From the new approval for sacituzumab govitecan for a breast cancer subgroup to dostarlimab for dMMR advanced endometrial, February 2023 was an important month of FDA activity.
The month of February brought 2 drugs to the market for patients with unresectable, advanced hormone-receptor positive, HER2-negative breast cancer as well as patients with dMMR recurrent/advanced endometrial cancer.
There were also applications for FDA approval that were either submitted to or accepted by the FDA. If granted approval, these applications could bring new therapies for patients with cutaneous T-cell lymphoma, and for patients with cancer who require treatment for adverse events like radiotherapy-induced severe oral mucositis and treatment-related bone loss.
Multiple drugs in the pipeline were granted orphan drug status in February, and 1 drug was granted breakthrough therapy designation. The FDA also granted an investigational new drug application to a new drug for advanced adenocarcinoma.
FDA Grants Orphan Drug Status to BEA-17 for Glioblastoma Treatment
At the start of February, the FDA also granted an orphan drug designation to the first-in-class LSD1 inhibitor, BEA-17, for the treatment of patients with glioblastoma.
FDA Approves Sacituzumab Govitecan for Unresectable, Advanced HR+/HER2- Breast Cancer
The FDA granted approval on February 2, to sacituzumab govitecan-hziy (Trodelvy) for the treatment of adult patients with unresectable locally advanced or metastatic hormone receptor-positive, HER2-negative breast cancer who have received endocrine-based therapy and at least two additional systemic therapies in the metastatic setting.
FDA Accepts Denosumab Biosimilar BLA for Treatment-Related Bone Loss in Cancer
On February 6, the FDA accepted a biologics license application for a proposed denosumab (Prolia) biosimilar as a treatment for patients with osteoporosis and patients with cancer who have treatment-related bone loss.
FDA Approves Dostarlimab for dMMR Recurrent/Advanced Endometrial Cancer
The FDA granted approval to dostarlimab (Jemperli) on February 9, for the treatment of patients with mismatch repair deficient recurrent or advanced endometrial cancer, as determined by an FDA-approved test, that has progressed on or following a prior platinum-containing regimen in any setting and are not candidates for curative surgery or radiation.
FDA's ODAC Supports Proposed Trials for Dostarlimab in dMMR/MSI-H Locally-Advanced Rectal Cancers
On February 9, the FDA’s Oncologic Drugs Advisory Committee voted 8 to 5 in favor of the development of dostarlimab (Jemperli) for the treatment of human patients with locally advanced, treatment-naïve mismatch-repair deficient or microsatellite-instability-high rectal cancer.

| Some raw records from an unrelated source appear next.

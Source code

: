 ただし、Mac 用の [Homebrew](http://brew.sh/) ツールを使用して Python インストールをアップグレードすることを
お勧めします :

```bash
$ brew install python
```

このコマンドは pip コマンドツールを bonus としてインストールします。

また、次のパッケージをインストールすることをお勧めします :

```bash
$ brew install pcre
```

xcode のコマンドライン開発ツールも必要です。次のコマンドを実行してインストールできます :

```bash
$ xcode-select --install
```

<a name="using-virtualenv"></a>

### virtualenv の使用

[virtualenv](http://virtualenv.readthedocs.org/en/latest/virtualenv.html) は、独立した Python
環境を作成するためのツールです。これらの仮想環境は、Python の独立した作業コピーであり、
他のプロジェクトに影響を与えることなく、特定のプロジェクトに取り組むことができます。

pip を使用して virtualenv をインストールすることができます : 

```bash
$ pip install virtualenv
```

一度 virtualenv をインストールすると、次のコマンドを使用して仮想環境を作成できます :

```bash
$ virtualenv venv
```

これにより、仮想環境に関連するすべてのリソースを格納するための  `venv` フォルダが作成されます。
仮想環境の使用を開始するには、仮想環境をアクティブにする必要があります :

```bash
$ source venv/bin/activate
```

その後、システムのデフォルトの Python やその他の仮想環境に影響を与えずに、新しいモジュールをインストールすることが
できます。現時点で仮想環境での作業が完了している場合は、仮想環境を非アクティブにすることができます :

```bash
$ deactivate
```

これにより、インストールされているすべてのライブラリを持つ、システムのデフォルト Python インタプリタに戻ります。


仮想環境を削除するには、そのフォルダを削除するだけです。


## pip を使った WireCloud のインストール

FDA Places Partial Clinical Hold on Phase 1/2 VELA Trial of BLU-222 in Solid Tumors
The FDA placed a partial clinical hold on the phase 1/2 VELA trial evaluating BLU-222 in patients with solid tumors in February 10.
FDA Grants 2 Orphan Drug Designations to THIO for HCC and SCLC
On February 13, the ranted 2 orphan drug designations to the anti-cancer agent, THIO, based on preclinical efficacy of the agent for hepatocellular carcinoma and small cell lung cancer.
NDA for SGX301 to Treat Early-Stage CTCL Not Accepted by FDA
A refusal to file letter has been issued by the FDA to Soligenix, Inc. on February 14, regarding the new drug application for synthetic hypericin or SGX301 (HyBryte) for the treatment of early-stage cutaneous T-cell lymphoma.
FDA Grants Orphan Drug Designation for CT103A in R/R Myeloma
Fully human anti-BCM chimeric antigen receptor T-cell therapy, CT103A, was granted orphan drug designation from the FDA on February 14, for the treatment of relapsed and/or refractory multiple myeloma.
FDA Grants Priority Review to NDA of Avasopasem for RT-Induced Severe Oral Mucositis
On February 15, the FDA accepted for filing and granted priority review to the new drug application for avasopasem manganese (GC4419) for the treatment of radiotherapy-induced severe oral mucositis in patients with head and neck cancer who are receiving standard-of-care treatment.
FDA Grants Priority Review to BLA of Elranatamab for R/R Multiple Myeloma
The FDA granted priority review to the biologics license application for the investigational BCM CD3-targeted bispecific antibody, elranatamab, on February 22, for the treatment of patients with relapsed/refractory multiple myeloma.
FDA Greenlights BTD of a Personalized mRNA Vaccine for High-Risk Melanoma
On February 22, the FDA granted a breakthrough therapy designation to mRNA-4157/V940 in combination with pembrolizumab (Keytruda) for the adjuvant treatment of patients with high-risk melanoma following complete resection.
FDA Okays IND Application of BA3182 for Advanced Adenocarcinoma
The FDA has cleared an investigational new drug application on February 23, to evaluate BA3182 for the treatment of patients with advanced adenocarcinoma.